Philosopher, teacher, scholar associated with the political left wing. He was submitting education-themed writings by various authors to the Archive. His greatest contribution to the Archive was an insightful study written in Yiddish, dedicated to the wartime fate of teachers and students from the Jewish schools in Warsaw. The date and circumstances of his death remain unknown.
Jakub (Jankiel) Zylberberg was born about 1904. Before World War 2, he was a teacher at a primary school, he was also a member of the teachers union. Associated with the Zionist labour party Hitachdut (Hebr. The Association), he supported the idea of building Jewish life in Palestine and basing it on education, especially vocational, in the diaspora.

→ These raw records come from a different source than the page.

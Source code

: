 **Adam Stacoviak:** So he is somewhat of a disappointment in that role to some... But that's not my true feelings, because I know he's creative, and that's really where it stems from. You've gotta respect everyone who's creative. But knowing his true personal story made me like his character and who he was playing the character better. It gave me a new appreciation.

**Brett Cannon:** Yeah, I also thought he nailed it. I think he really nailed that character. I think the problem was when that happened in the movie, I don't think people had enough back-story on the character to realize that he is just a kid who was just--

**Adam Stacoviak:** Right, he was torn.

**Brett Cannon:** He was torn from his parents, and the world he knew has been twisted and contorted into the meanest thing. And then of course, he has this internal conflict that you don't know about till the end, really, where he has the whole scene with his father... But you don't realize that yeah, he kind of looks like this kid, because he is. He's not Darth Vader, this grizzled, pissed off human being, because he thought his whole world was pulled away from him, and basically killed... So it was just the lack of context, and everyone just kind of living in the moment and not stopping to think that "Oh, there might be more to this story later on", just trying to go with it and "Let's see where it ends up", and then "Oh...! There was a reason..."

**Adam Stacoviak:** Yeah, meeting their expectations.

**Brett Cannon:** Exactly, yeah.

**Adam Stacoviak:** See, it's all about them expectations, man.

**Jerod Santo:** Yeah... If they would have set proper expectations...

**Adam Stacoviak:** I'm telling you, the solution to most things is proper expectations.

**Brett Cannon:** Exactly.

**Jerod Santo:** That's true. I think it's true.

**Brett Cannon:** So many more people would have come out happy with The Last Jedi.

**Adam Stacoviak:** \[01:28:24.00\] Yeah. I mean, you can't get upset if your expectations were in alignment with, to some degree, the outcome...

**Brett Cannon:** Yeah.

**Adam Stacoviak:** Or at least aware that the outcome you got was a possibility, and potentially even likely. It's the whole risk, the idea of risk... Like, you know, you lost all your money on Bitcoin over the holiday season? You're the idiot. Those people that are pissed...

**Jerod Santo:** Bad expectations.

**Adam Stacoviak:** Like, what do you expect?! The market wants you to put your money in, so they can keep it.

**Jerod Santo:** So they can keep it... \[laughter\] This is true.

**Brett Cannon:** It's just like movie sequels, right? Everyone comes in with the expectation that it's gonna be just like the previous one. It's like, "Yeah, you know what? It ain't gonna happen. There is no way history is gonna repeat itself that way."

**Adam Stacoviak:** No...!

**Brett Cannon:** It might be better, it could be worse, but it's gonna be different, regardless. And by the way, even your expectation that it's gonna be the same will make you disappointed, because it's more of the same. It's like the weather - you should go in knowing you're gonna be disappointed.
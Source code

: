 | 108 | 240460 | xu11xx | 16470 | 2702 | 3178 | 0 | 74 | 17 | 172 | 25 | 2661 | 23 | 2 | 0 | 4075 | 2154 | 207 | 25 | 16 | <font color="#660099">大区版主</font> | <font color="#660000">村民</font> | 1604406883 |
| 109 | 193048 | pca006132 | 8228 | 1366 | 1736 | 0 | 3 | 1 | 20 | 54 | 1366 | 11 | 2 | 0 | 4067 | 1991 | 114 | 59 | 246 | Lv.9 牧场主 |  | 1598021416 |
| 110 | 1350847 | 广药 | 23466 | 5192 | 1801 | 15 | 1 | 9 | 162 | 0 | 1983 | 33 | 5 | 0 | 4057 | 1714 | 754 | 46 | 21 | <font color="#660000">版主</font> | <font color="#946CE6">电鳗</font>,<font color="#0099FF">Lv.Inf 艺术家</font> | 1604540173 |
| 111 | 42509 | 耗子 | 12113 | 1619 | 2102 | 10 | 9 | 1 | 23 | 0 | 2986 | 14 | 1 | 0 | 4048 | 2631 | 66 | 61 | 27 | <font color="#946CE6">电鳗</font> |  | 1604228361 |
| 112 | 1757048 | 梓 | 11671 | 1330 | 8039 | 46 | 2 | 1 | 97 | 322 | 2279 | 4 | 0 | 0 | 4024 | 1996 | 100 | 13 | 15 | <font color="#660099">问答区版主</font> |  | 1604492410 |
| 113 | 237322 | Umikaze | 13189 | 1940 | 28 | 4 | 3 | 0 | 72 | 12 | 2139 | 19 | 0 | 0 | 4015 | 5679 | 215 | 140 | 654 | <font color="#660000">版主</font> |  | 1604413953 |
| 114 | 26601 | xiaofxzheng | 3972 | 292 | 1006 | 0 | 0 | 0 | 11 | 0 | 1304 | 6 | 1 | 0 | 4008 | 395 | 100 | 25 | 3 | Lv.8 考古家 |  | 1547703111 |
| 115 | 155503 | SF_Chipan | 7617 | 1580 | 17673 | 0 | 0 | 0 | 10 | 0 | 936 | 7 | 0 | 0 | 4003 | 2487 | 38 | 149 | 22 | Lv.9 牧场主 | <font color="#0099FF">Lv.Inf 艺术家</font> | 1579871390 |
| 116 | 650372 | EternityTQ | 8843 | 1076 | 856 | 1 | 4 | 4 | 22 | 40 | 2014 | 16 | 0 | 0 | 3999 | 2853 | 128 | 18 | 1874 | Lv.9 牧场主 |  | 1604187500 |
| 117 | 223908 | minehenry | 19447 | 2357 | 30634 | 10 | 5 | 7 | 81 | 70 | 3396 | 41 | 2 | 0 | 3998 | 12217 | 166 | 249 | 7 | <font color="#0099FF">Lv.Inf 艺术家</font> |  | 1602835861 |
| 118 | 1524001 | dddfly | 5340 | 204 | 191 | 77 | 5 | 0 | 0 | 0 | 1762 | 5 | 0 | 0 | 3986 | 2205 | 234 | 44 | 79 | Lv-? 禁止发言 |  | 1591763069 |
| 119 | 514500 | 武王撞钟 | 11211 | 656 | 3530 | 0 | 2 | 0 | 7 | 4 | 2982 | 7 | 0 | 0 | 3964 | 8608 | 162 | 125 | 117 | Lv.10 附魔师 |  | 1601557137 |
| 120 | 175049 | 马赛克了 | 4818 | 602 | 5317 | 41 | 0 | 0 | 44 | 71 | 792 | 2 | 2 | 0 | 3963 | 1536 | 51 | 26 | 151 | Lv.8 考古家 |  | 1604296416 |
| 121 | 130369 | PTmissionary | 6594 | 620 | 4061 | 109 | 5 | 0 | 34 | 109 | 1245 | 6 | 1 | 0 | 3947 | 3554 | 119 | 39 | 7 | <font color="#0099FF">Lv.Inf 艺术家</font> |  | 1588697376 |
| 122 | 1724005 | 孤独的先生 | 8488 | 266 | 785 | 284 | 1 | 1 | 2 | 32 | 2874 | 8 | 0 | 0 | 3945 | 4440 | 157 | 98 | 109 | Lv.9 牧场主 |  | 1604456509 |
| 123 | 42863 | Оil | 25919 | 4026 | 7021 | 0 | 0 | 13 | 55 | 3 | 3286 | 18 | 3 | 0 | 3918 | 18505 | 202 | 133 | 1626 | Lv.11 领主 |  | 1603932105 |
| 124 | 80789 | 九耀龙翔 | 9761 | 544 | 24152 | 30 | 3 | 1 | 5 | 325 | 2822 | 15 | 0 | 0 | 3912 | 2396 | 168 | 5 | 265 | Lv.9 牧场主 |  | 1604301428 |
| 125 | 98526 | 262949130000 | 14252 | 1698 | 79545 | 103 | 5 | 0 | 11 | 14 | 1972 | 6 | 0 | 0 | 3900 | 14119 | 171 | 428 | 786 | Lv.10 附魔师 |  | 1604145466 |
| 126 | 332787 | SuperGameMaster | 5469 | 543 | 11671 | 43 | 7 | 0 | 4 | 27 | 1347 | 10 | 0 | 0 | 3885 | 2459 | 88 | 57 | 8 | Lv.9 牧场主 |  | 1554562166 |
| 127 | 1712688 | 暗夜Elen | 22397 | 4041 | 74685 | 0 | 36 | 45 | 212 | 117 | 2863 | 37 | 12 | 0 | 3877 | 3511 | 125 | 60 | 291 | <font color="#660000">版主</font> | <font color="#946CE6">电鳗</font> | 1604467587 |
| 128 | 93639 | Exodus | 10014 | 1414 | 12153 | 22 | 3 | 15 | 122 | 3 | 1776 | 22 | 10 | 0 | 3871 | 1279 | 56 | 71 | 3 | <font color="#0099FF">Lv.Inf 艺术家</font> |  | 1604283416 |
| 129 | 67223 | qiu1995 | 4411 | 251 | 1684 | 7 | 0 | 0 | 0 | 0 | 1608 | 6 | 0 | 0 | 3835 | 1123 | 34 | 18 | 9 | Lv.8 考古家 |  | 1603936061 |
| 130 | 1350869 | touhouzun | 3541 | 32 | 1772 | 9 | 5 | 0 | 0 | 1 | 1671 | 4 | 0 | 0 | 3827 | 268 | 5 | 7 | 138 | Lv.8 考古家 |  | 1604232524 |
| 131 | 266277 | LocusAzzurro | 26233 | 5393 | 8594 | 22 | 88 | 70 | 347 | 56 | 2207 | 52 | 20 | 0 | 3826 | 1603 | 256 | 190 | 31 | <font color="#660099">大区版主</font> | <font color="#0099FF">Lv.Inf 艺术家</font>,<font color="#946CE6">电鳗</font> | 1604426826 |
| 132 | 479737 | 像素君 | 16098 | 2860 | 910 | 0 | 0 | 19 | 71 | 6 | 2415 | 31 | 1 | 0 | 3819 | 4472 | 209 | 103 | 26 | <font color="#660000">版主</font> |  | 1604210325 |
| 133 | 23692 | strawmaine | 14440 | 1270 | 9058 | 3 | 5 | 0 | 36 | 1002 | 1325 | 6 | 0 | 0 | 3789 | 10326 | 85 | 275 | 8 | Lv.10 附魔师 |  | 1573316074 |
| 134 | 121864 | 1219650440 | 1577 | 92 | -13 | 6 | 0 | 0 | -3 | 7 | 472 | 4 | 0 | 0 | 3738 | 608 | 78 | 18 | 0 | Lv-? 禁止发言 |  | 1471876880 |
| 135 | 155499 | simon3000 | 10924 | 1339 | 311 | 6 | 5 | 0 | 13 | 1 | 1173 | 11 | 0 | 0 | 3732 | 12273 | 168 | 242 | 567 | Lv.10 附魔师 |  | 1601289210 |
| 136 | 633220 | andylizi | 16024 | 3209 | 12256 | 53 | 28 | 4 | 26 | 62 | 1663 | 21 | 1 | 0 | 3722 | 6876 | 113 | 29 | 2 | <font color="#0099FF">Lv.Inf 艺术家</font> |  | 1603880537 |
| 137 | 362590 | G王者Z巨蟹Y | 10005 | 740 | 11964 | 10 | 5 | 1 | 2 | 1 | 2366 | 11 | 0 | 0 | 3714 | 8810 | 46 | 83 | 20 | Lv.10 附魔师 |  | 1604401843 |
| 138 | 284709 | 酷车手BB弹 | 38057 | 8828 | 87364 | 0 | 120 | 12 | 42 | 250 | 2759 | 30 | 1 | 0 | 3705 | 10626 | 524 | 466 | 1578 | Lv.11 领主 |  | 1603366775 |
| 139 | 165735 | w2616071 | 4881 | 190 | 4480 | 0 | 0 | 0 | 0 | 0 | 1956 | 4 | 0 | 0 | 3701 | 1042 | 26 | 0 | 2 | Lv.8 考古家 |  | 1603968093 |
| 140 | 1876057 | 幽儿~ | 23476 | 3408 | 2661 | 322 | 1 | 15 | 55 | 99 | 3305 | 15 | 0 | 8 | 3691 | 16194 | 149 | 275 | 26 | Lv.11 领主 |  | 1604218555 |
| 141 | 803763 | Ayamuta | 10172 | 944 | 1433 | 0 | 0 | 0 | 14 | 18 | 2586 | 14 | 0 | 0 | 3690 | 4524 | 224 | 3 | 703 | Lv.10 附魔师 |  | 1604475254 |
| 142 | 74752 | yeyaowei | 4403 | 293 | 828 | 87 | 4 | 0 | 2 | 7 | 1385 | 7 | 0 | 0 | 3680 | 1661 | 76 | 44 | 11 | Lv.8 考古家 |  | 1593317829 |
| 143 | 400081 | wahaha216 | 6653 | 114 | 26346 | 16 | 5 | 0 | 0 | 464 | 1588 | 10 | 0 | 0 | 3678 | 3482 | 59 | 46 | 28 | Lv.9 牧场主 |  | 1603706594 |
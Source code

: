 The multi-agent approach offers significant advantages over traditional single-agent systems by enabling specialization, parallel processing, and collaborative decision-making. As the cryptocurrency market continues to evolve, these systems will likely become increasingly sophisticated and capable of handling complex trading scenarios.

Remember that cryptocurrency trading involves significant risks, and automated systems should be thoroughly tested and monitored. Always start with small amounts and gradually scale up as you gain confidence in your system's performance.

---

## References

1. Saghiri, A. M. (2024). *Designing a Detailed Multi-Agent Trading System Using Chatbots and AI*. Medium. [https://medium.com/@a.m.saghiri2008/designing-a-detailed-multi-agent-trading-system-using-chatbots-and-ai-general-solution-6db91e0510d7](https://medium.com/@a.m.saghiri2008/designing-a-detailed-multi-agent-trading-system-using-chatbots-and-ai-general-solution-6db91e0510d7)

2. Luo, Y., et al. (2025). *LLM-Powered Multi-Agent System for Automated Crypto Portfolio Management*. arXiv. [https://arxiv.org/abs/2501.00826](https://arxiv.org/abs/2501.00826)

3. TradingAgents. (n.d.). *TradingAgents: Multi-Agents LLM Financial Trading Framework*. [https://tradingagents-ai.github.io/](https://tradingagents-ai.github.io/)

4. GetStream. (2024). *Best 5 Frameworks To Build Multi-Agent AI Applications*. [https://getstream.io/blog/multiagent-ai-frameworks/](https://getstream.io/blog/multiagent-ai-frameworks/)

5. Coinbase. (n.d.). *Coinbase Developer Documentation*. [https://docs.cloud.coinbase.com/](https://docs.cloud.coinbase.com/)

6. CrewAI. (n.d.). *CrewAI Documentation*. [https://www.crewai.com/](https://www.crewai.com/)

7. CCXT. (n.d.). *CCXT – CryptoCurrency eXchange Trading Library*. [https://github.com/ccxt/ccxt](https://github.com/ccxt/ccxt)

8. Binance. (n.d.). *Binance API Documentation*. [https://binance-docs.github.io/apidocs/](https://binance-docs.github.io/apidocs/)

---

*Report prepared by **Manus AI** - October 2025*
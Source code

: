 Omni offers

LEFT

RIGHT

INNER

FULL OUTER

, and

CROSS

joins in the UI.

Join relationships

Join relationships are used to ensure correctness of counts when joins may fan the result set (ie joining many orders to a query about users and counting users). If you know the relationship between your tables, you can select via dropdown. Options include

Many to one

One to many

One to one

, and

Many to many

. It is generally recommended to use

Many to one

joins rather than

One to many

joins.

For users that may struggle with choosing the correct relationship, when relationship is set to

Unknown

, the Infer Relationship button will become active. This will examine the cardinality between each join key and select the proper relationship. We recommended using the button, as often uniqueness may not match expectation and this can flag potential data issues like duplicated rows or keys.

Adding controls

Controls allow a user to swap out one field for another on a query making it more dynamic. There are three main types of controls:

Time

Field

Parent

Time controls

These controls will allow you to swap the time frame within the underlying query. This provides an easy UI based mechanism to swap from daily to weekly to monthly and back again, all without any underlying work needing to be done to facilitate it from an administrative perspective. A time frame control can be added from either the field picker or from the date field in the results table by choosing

His personal questionnaire can be found in the Archive. We know that teh was living at 21/5 Nowolipie street, in 1940-1941 he was 35 years old and was married. He was working as a teacher in the primary school no. 138 and was active in the teachers’ union. From 10 December 1939, he was a volunteer at the clothing section of Centos. During the Great Deportation in the Summer of 1942, he joined the special food donation campaign.
Basing on Zylberberg’s experience of working for children before the war and on his involvement in rebuilding schools in the Warsaw Ghetto, Oneg Shabbat made him responsible for the issues of education. Zylberberg was contributing writings by various authors dedicated to education to the Archive. According to a note by Hersz Wasser, he contributed a report „Education” by an unknown author, written down by Stanisław Różycki, as well as Marian Małowist’s works on Polish and Jewish youth before the war and during the occupation.
Zylberberg’s biggest individual contribution into the Archive was an insightful study written in Yiddish – ‘Teachers and students in public education for Jewish children in Warsaw (Sabbath schools) during the war’. He wrote there: As a member of a group of teachers who became the subject of this study, I participated in many activities, taking part in organizing as well as in conceptual work. Despite this, I am trying to achieve the goal of diagnosing the activity and work of a Jewish teacher at a public school in a way which could be possibly close to the truth. (…) I will become more of a chronicle writer rather than a historian. 
In the Oneg Shabbat accounting book, his name appeared 11 times, for the last time – on 29 July 1942. The date and circumstances of his death remain unknown.